No era él, sino el hijo de sus padres y el nieto de sus abuelos y algún día su historia también estaría escrita como se sabía la de los mayores. Era imposible guardar un secreto en la calle en una tierra en la que todavía era normal tener las puertas abiertas para los vecinos y cruzar con familiaridad algunos umbrales ajenos con apenas una voz.

Los que habían conocido aquella vida cuando iban sueltos por una alguna ciudad que no fuera cercana se sentían como en un libro de ciencia ficción, invisibles y libres al saber que su rostro no tenía nombre y que nadie iba a reparar en si vagaba por aquellas calles ajenas ni en qué hora regresaría al lugar en que dormía, ya que no era su casa. Tardaría tiempo en darse cuenta de que aquello tenía bastante más de soledad en mundo indiferente que de libertad escogida.

En el Alcázar Viejo no hay anonimato ni nadie lo quiere. La costumbre del periodista que pregunta espera escuchar quejas, reclamaciones al Ayuntamiento y lamentaciones por no poder tener el coche en la puerta de casa, pero quienes viven allí, un poco más de 800 almas que parecen contentas, viven encantadas con poder saludar por su nombre a los vecinos y no entienden que saber que alguien vive en la calle San Basilio, en Duartas o en los últimos recovecos de Postrera sea meterse en su intimidad.

En la única tienda de alimentación los clientes mayores entregan a Fran la cartera para que busque las monedas más pequeñas y entre los dos den con el importe exacto, y confían con ceguera en su dependienta de toda la vida, que les reserva la mejor fruta y les dice cuáles son los alimentos mejores para el guiso que preparan.

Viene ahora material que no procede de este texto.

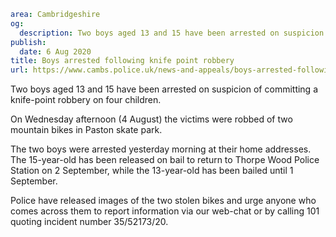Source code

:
 ```yaml
area: Cambridgeshire
og:
  description: Two boys aged 13 and 15 have been arrested on suspicion of committing a knife-point robbery on four children.
publish:
  date: 6 Aug 2020
title: Boys arrested following knife point robbery
url: https://www.cambs.police.uk/news-and-appeals/boys-arrested-following-knife-point-robbery
```

Two boys aged 13 and 15 have been arrested on suspicion of committing a knife-point robbery on four children.

On Wednesday afternoon (4 August) the victims were robbed of two mountain bikes in Paston skate park.

The two boys were arrested yesterday morning at their home addresses. The 15-year-old has been released on bail to return to Thorpe Wood Police Station on 2 September, while the 13-year-old has been bailed until 1 September.

Police have released images of the two stolen bikes and urge anyone who comes across them to report information via our web-chat or by calling 101 quoting incident number 35/52173/20.
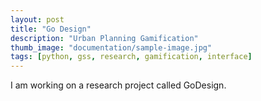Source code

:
 ```yaml
---
layout: post
title: "Go Design"
description: "Urban Planning Gamification"
thumb_image: "documentation/sample-image.jpg"
tags: [python, gss, research, gamification, interface]
---
```


I am working on a research project called GoDesign.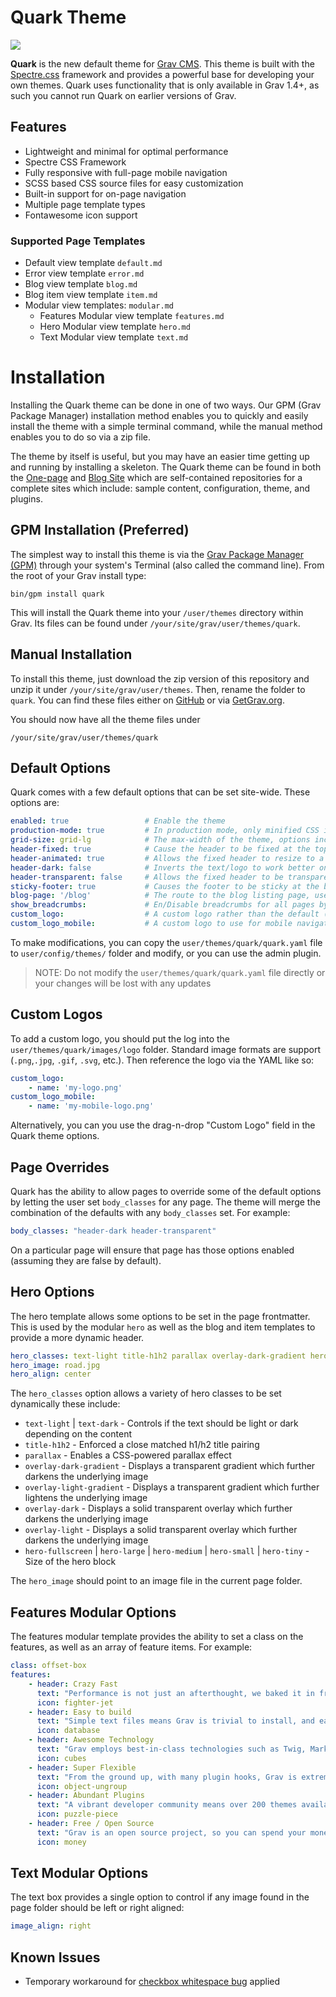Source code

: # Quark Theme

![](assets/quark-screenshots.jpg)

**Quark** is the new default theme for [Grav CMS](http://github.com/getgrav/grav).  This theme is built with the [Spectre.css](https://picturepan2.github.io/spectre/) framework and provides a powerful base for developing your own themes. Quark uses functionality that is only available in Grav 1.4+, as such you cannot run Quark on earlier versions of Grav.

## Features

* Lightweight and minimal for optimal performance
* Spectre CSS Framework
* Fully responsive with full-page mobile navigation
* SCSS based CSS source files for easy customization
* Built-in support for on-page navigation
* Multiple page template types
* Fontawesome icon support

### Supported Page Templates

* Default view template `default.md`
* Error view template `error.md`
* Blog view template `blog.md`
* Blog item view template `item.md`
* Modular view templates: `modular.md`
  * Features Modular view template `features.md`
  * Hero Modular view template `hero.md`
  * Text Modular view template `text.md`

# Installation

Installing the Quark theme can be done in one of two ways. Our GPM (Grav Package Manager) installation method enables you to quickly and easily install the theme with a simple terminal command, while the manual method enables you to do so via a zip file. 

The theme by itself is useful, but you may have an easier time getting up and running by installing a skeleton. The Quark theme can be found in both the [One-page](https://github.com/getgrav/grav-skeleton-onepage-site) and [Blog Site](https://github.com/getgrav/grav-skeleton-blog-site) which are self-contained repositories for a complete sites which include: sample content, configuration, theme, and plugins.

## GPM Installation (Preferred)

The simplest way to install this theme is via the [Grav Package Manager (GPM)](http://learn.getgrav.org/advanced/grav-gpm) through your system's Terminal (also called the command line).  From the root of your Grav install type:

    bin/gpm install quark

This will install the Quark theme into your `/user/themes` directory within Grav. Its files can be found under `/your/site/grav/user/themes/quark`.

## Manual Installation

To install this theme, just download the zip version of this repository and unzip it under `/your/site/grav/user/themes`. Then, rename the folder to `quark`. You can find these files either on [GitHub](https://github.com/getgrav/grav-theme-quark) or via [GetGrav.org](http://getgrav.org/downloads/themes).

You should now have all the theme files under

    /your/site/grav/user/themes/quark

## Default Options

Quark comes with a few default options that can be set site-wide.  These options are:

```yaml
enabled: true                 # Enable the theme
production-mode: true         # In production mode, only minified CSS is used. When disabled, nested CSS with sourcemaps are enabled
grid-size: grid-lg            # The max-width of the theme, options include: `grid-xl`, `grid-lg`, and `grid-md`
header-fixed: true            # Cause the header to be fixed at the top of the browser
header-animated: true         # Allows the fixed header to resize to a smaller header when scrolled
header-dark: false            # Inverts the text/logo to work better on dark backgrounds
header-transparent: false     # Allows the fixed header to be transparent over the page
sticky-footer: true           # Causes the footer to be sticky at the bottom of the page
blog-page: '/blog'            # The route to the blog listing page, useful for a blog style layout with sidebar
show_breadcrumbs:             # En/Disable breadcrumbs for all pages by default. Can be disabled on a per-page basis
custom_logo:                  # A custom logo rather than the default (see below)  
custom_logo_mobile:           # A custom logo to use for mobile navigation
```

To make modifications, you can copy the `user/themes/quark/quark.yaml` file to `user/config/themes/` folder and modify, or you can use the admin plugin.

> NOTE: Do not modify the `user/themes/quark/quark.yaml` file directly or your changes will be lost with any updates

## Custom Logos

To add a custom logo, you should put the log into the `user/themes/quark/images/logo` folder.  Standard image formats are support (`.png`,`.jpg`, `.gif`, `.svg`, etc.).  Then reference the logo via the YAML like so:

```yaml
custom_logo:
    - name: 'my-logo.png'
custom_logo_mobile:
    - name: 'my-mobile-logo.png'    
```

Alternatively, you can you use the drag-n-drop "Custom Logo" field in the Quark theme options.

## Page Overrides

Quark has the ability to allow pages to override some of the default options by letting the user set `body_classes` for any page.  The theme will merge the combination of the defaults with any `body_classes` set. For example:

```yaml
body_classes: "header-dark header-transparent"
```

On a particular page will ensure that page has those options enabled (assuming they are false by default).

## Hero Options

The hero template allows some options to be set in the page frontmatter. This is used by the modular `hero` as well as the blog and item templates to provide a more dynamic header.

```yaml
hero_classes: text-light title-h1h2 parallax overlay-dark-gradient hero-large
hero_image: road.jpg
hero_align: center
```

The `hero_classes` option allows a variety of hero classes to be set dynamically these include:

* `text-light` | `text-dark` - Controls if the text should be light or dark depending on the content
* `title-h1h2` - Enforced a close matched h1/h2 title pairing
* `parallax` - Enables a CSS-powered parallax effect
* `overlay-dark-gradient` - Displays a transparent gradient which further darkens the underlying image
* `overlay-light-gradient` - Displays a transparent gradient which further lightens the underlying image
* `overlay-dark` - Displays a solid transparent overlay which further darkens the underlying image
* `overlay-light` - Displays a solid transparent overlay which further darkens the underlying image
* `hero-fullscreen` | `hero-large` | `hero-medium` | `hero-small` | `hero-tiny` - Size of the hero block

The `hero_image` should point to an image file in the current page folder.

## Features Modular Options

The features modular template provides the ability to set a class on the features, as well as an array of feature items.  For example:

```yaml
class: offset-box
features:
    - header: Crazy Fast
      text: "Performance is not just an afterthought, we baked it in from the start!"
      icon: fighter-jet
    - header: Easy to build
      text: "Simple text files means Grav is trivial to install, and easy to maintain"
      icon: database
    - header: Awesome Technology
      text: "Grav employs best-in-class technologies such as Twig, Markdown &amp; Yaml"
      icon: cubes
    - header: Super Flexible
      text: "From the ground up, with many plugin hooks, Grav is extremely extensible"
      icon: object-ungroup
    - header: Abundant Plugins
      text: "A vibrant developer community means over 200 themes available to download"
      icon: puzzle-piece
    - header: Free / Open Source
      text: "Grav is an open source project, so you can spend your money on other stuff"
      icon: money 
```

## Text Modular Options

The text box provides a single option to control if any image found in the page folder should be left or right aligned:

```yaml
image_align: right
```

## Known Issues

* Temporary workaround for [checkbox whitespace bug](https://github.com/getgrav/grav-plugin-form/issues/441) applied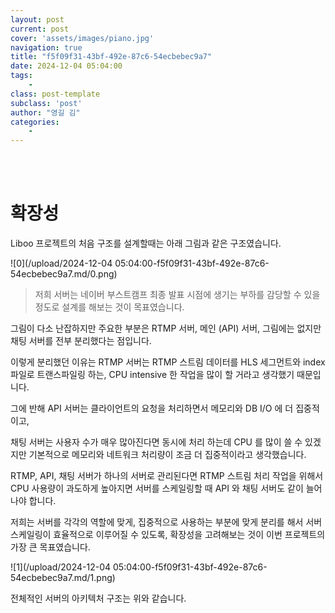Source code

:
 ```yaml
---
layout: post
current: post
cover: 'assets/images/piano.jpg'
navigation: true
title: "f5f09f31-43bf-492e-87c6-54ecbebec9a7"
date: 2024-12-04 05:04:00
tags:
    - 
class: post-template
subclass: 'post'
author: "영길 김"
categories:
    - 
---
```

<br><br>

# 확장성


Liboo 프로젝트의 처음 구조를 설계할때는 아래 그림과 같은 구조였습니다.


![0](/upload/2024-12-04 05:04:00-f5f09f31-43bf-492e-87c6-54ecbebec9a7.md/0.png)


> 저희 서버는 네이버 부스트캠프 최종 발표 시점에 생기는 부하를 감당할 수 있을 정도로 설계를 해보는 것이 목표였습니다.


그림이 다소 난잡하지만 주요한 부분은 RTMP 서버, 메인 (API) 서버, 그림에는 없지만 채팅 서버를 전부 분리했다는 점입니다.


이렇게 분리했던 이유는 RTMP 서버는 RTMP 스트림 데이터를 HLS 세그먼트와 index 파일로 트랜스파일링 하는, CPU intensive 한 작업을 많이 할 거라고 생각했기 때문입니다.


그에 반해 API 서버는 클라이언트의 요청을 처리하면서 메모리와 DB I/O 에 더 집중적이고,


채팅 서버는 사용자 수가 매우 많아진다면 동시에 처리 하는데 CPU 를 많이 쓸 수 있겠지만 기본적으로 메모리와 네트워크 처리량이 조금 더 집중적이라고 생각했습니다.


RTMP, API, 채팅 서버가 하나의 서버로 관리된다면 RTMP 스트림 처리 작업을 위해서 CPU 사용량이 과도하게 높아지면 서버를 스케일링할 때 API 와 채팅 서버도 같이 늘어나야 합니다. 


저희는 서버를 각각의 역할에 맞게, 집중적으로 사용하는 부분에 맞게 분리를 해서 서버 스케일링이 효율적으로 이루어질 수 있도록, 확장성을 고려해보는 것이 이번 프로젝트의 가장 큰 목표였습니다.


![1](/upload/2024-12-04 05:04:00-f5f09f31-43bf-492e-87c6-54ecbebec9a7.md/1.png)


전체적인 서버의 아키텍처 구조는 위와 같습니다.

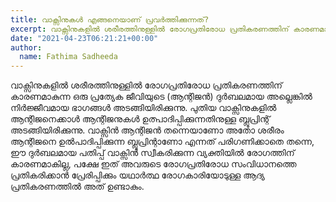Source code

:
 ```yaml
---
title: വാക്സിനുകൾ എങ്ങനെയാണ് പ്രവർത്തിക്കുന്നത്?
excerpt: വാക്സിനുകളിൽ ശരീരത്തിനുള്ളിൽ രോഗപ്രതിരോധ പ്രതികരണത്തിന് കാരണമാകുന്ന ഒരു പ്രത്യേക ജീവിയുടെ (ആന്റിജൻ) ദുർബലമായ അല്ലെങ്കിൽ നിർജ്ജീവമായ ഭാഗങ്ങൾ അടങ്ങിയിരിക്കുന്നു.
date: "2021-04-23T06:21:21+00:00"
author:
  name: Fathima Sadheeda
---
```

വാക്സിനുകളിൽ ശരീരത്തിനുള്ളിൽ രോഗപ്രതിരോധ പ്രതികരണത്തിന് കാരണമാകുന്ന ഒരു പ്രത്യേക ജീവിയുടെ (ആന്റിജൻ) ദുർബലമായ അല്ലെങ്കിൽ നിർജ്ജീവമായ ഭാഗങ്ങൾ അടങ്ങിയിരിക്കുന്നു.  പുതിയ വാക്സിനുകളിൽ ആന്റിജനെക്കാൾ ആന്റിജനുകൾ ഉത്പാദിപ്പിക്കുന്നതിനുള്ള ബ്ലൂപ്രിന്റ് അടങ്ങിയിരിക്കുന്നു.  വാക്സിൻ ആന്റിജൻ തന്നെയാണോ അതോ ശരീരം ആന്റിജനെ ഉൽ‌പാദിപ്പിക്കുന്ന ബ്ലൂപ്രിന്റാണോ എന്നത് പരിഗണിക്കാതെ തന്നെ, ഈ ദുർബലമായ പതിപ്പ് വാക്സിൻ സ്വീകരിക്കുന്ന വ്യക്തിയിൽ രോഗത്തിന് കാരണമാകില്ല, പക്ഷേ ഇത് അവരുടെ രോഗപ്രതിരോധ സംവിധാനത്തെ പ്രതികരിക്കാൻ പ്രേരിപ്പിക്കും  യഥാർത്ഥ രോഗകാരിയോടുള്ള ആദ്യ പ്രതികരണത്തിൽ അത് ഉണ്ടാകും.
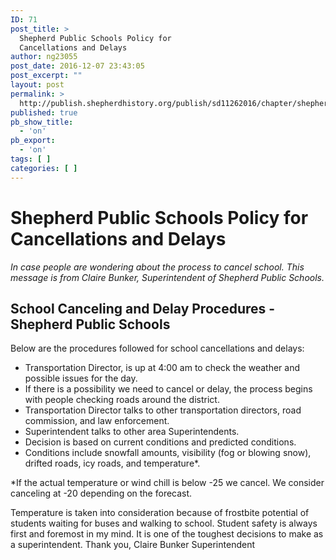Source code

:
 ```yaml
---
ID: 71
post_title: >
  Shepherd Public Schools Policy for
  Cancellations and Delays
author: ng23055
post_date: 2016-12-07 23:43:05
post_excerpt: ""
layout: post
permalink: >
  http://publish.shepherdhistory.org/publish/sd11262016/chapter/shepherd-public-schools-policy-for-cancellations-and-delays/
published: true
pb_show_title:
  - 'on'
pb_export:
  - 'on'
tags: [ ]
categories: [ ]
---
```

<div id="shepherd-public-schools-policy-for-cancellations-and-delays" class="section level1">
<h1>Shepherd Public Schools Policy for Cancellations and Delays</h1>
<em>In case people are wondering about the process to cancel school. This message is from Claire Bunker, Superintendent of Shepherd Public Schools.</em>
<div id="school-canceling-and-delay-procedures---shepherd-public-schools" class="section level2">
<h2>School Canceling and Delay Procedures - Shepherd Public Schools</h2>
Below are the procedures followed for school cancellations and delays:
<ul>
 	<li>Transportation Director, is up at 4:00 am to check the weather and possible issues for the day.</li>
 	<li>If there is a possibility we need to cancel or delay, the process begins with people checking roads around the district.</li>
 	<li>Transportation Director talks to other transportation directors, road commission, and law enforcement.</li>
 	<li>Superintendent talks to other area Superintendents.</li>
 	<li>Decision is based on current conditions and predicted conditions.</li>
 	<li>Conditions include snowfall amounts, visibility (fog or blowing snow), drifted roads, icy roads, and temperature*.</li>
</ul>
*If the actual temperature or wind chill is below -25 we cancel. We consider canceling at -20 depending on the forecast.

Temperature is taken into consideration because of frostbite potential of students waiting for buses and walking to school.
Student safety is always first and foremost in my mind. It is one of the toughest decisions to make as a superintendent.
Thank you,
Claire Bunker
Superintendent

</div>
</div>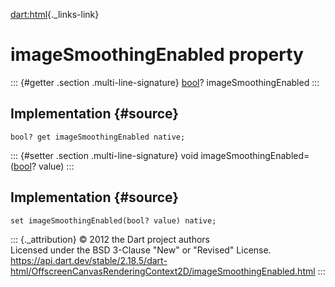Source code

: [dart:html](../../dart-html/dart-html-library){._links-link}

imageSmoothingEnabled property
==============================

::: {#getter .section .multi-line-signature}
[bool](../../dart-core/bool-class)? imageSmoothingEnabled
:::

Implementation {#source}
--------------

``` {.language-dart data-language="dart"}
bool? get imageSmoothingEnabled native;
```

::: {#setter .section .multi-line-signature}
void imageSmoothingEnabled=([bool](../../dart-core/bool-class)? value)
:::

Implementation {#source}
--------------

``` {.language-dart data-language="dart"}
set imageSmoothingEnabled(bool? value) native;
```

::: {._attribution}
© 2012 the Dart project authors\
Licensed under the BSD 3-Clause \"New\" or \"Revised\" License.\
<https://api.dart.dev/stable/2.18.5/dart-html/OffscreenCanvasRenderingContext2D/imageSmoothingEnabled.html>
:::
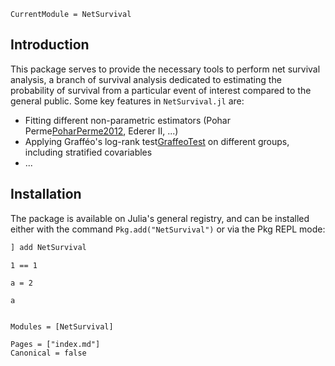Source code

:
 ```@meta
CurrentModule = NetSurvival
```

## Introduction

This package serves to provide the necessary tools to perform net survival analysis, a branch of survival analysis dedicated to estimating the probability of survival from a particular event of interest compared to the general public. Some key features in `NetSurvival.jl` are:

- Fitting different non-parametric estimators (Pohar Perme[PoharPerme2012](@cite), Ederer II, ...)
- Applying Grafféo's log-rank test[GraffeoTest](@cite) on different groups, including stratified covariables 
- ... 

## Installation

The package is available on Julia's general registry, and can be installed either with the command `Pkg.add("NetSurvival")` or via the Pkg REPL mode: 

```julia
] add NetSurvival
```

```@example
1 == 1
```

```@example 1
a = 2
```

```@example 1
a
```


```@index
```

```@autodocs
Modules = [NetSurvival]
```

```@bibliography
Pages = ["index.md"]
Canonical = false
```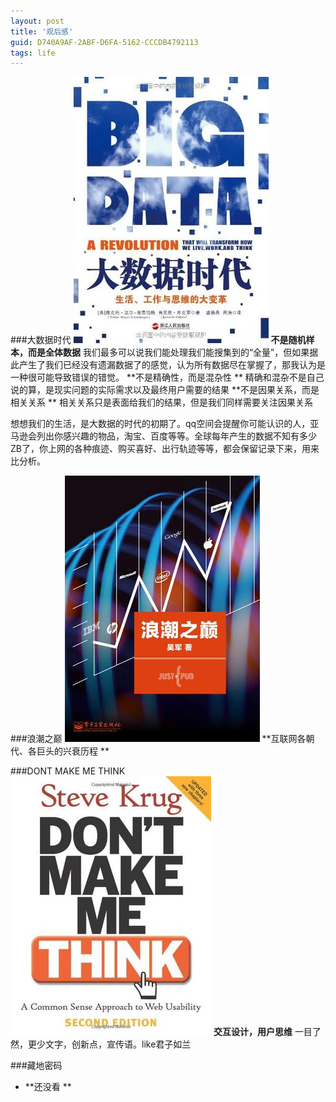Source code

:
 ```yaml
---
layout: post
title: '观后感'
guid: D740A9AF-2ABF-D6FA-5162-CCCDB4792113
tags: life
---
```



###大数据时代
![data](/media/files/2014/data.jpg)
**不是随机样本，而是全体数据** 
  我们最多可以说我们能处理我们能搜集到的“全量”，但如果据此产生了我们已经没有遗漏数据了的感觉，认为所有数据尽在掌握了，那我认为是一种很可能导致错误的错觉。 
**不是精确性，而是混杂性 ** 
  精确和混杂不是自己说的算，是现实问题的实际需求以及最终用户需要的结果
**不是因果关系，而是相关关系 **
  相关关系只是表面给我们的结果，但是我们同样需要关注因果关系

  想想我们的生活，是大数据的时代的初期了。qq空间会提醒你可能认识的人，亚马逊会列出你感兴趣的物品，淘宝、百度等等。全球每年产生的数据不知有多少ZB了，你上网的各种痕迹、购买喜好、出行轨迹等等，都会保留记录下来，用来比分析。


###浪潮之巅
![data](/media/files/2014/langchao.jpg)
**互联网各朝代、各巨头的兴衰历程 **


###DONT MAKE ME THINK
![data](/media/files/2014/think.jpg)
**交互设计，用户思维**
一目了然，更少文字，创新点，宣传语。like君子如兰


###藏地密码
- **还没看 **


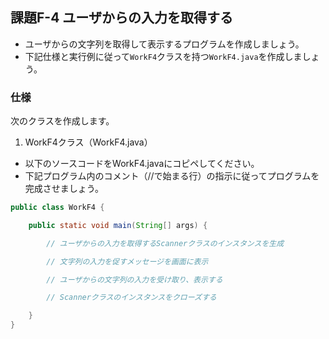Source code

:## 課題F-4 ユーザからの入力を取得する

- ユーザからの文字列を取得して表示するプログラムを作成しましょう。
- 下記仕様と実行例に従って`WorkF4`クラスを持つ`WorkF4.java`を作成しましょう。

### 仕様

次のクラスを作成します。

1. WorkF4クラス（WorkF4.java）

- 以下のソースコードをWorkF4.javaにコピペしてください。
- 下記プログラム内のコメント（//で始まる行）の指示に従ってプログラムを完成させましょう。

```java
public class WorkF4 {

    public static void main(String[] args) {

        // ユーザからの入力を取得するScannerクラスのインスタンスを生成

        // 文字列の入力を促すメッセージを画面に表示

        // ユーザからの文字列の入力を受け取り、表示する

        // Scannerクラスのインスタンスをクローズする

    }
}
```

Las mujeres hablan con naturalidad familiar del columbario de la parroquia porque sin saber teología son conscientes de que si en una iglesia las recibieron como cristianas y las vieron casarse para buscar una nueva vida, en el mismo lugar tendrán que despedirlas los suyos para esperar, con la gente querida, la vida eterna que se prometió en el bautismo.

La última frase - «Aquí sí que se vive bien, y no como en esos pisos en que la gente ni se habla, aunque estén al lado»- resuena como la del alma consciente que descubre un engaño o un fraude, y se vuelve terrible cuando alguien que vive donde no lo conocen ve cómo algún vecino no mira atrás para sujetar la puerta del bloque, o evita saludar si es posible, y tampoco tendría mucho sentido porque ni siquiera saben los nombres.